▸ Directions
Give back the lines of the entries below exactly as written, from the first line to the line holding "Condition/decision coverage consists", both included, with the pictures omitted.

▸ Material to process
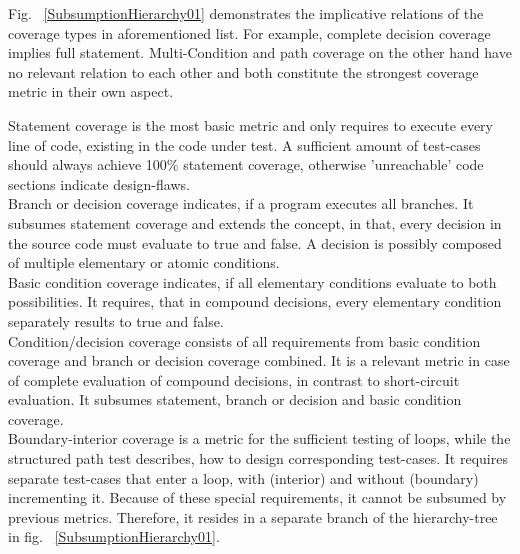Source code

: 	Fig. ~\ref{SubsumptionHierarchy01} demonstrates the implicative relations of the coverage types in aforementioned list. For example, complete decision coverage implies	full statement. Multi-Condition and path coverage on the other hand have no relevant relation to each other and both constitute the strongest coverage metric in their own aspect. \\
	

	Statement coverage is the most basic metric and only requires to execute every line of code, existing in the code under test. A sufficient amount of test-cases should always achieve 100\% statement coverage, otherwise 'unreachable' code sections indicate design-flaws. \\
	
	Branch or decision coverage indicates, if a program executes all branches. It subsumes statement coverage and extends the concept, in that, every decision in the source code must evaluate to true and false. A decision is possibly composed of multiple elementary or atomic conditions. \\
	
	Basic condition coverage indicates, if all elementary conditions evaluate to both possibilities. It requires, that in compound decisions, every elementary condition separately results to true and false.  \\

	Condition/decision coverage consists of all requirements from basic condition coverage and branch or decision coverage combined. It is a relevant metric in case of complete evaluation of compound decisions, in contrast to short-circuit evaluation. It subsumes statement, branch or decision and basic condition coverage. \\
	
	Boundary-interior coverage is a metric for the sufficient testing of loops, while the structured path test describes, how to design corresponding test-cases. It requires separate test-cases that enter a loop, with (interior) and without (boundary) incrementing it.	Because of these special requirements, it cannot be subsumed by previous metrics. Therefore, it resides in a separate branch of the hierarchy-tree in fig. ~\ref{SubsumptionHierarchy01}. \\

▸ Written solution
Source code

: 	Fig. ~\ref{SubsumptionHierarchy01} demonstrates the implicative relations of the coverage types in aforementioned list. For example, complete decision coverage implies	full statement. Multi-Condition and path coverage on the other hand have no relevant relation to each other and both constitute the strongest coverage metric in their own aspect. \\
	

	Statement coverage is the most basic metric and only requires to execute every line of code, existing in the code under test. A sufficient amount of test-cases should always achieve 100\% statement coverage, otherwise 'unreachable' code sections indicate design-flaws. \\
	
	Branch or decision coverage indicates, if a program executes all branches. It subsumes statement coverage and extends the concept, in that, every decision in the source code must evaluate to true and false. A decision is possibly composed of multiple elementary or atomic conditions. \\
	
	Basic condition coverage indicates, if all elementary conditions evaluate to both possibilities. It requires, that in compound decisions, every elementary condition separately results to true and false.  \\

	Condition/decision coverage consists of all requirements from basic condition coverage and branch or decision coverage combined. It is a relevant metric in case of complete evaluation of compound decisions, in contrast to short-circuit evaluation. It subsumes statement, branch or decision and basic condition coverage. \\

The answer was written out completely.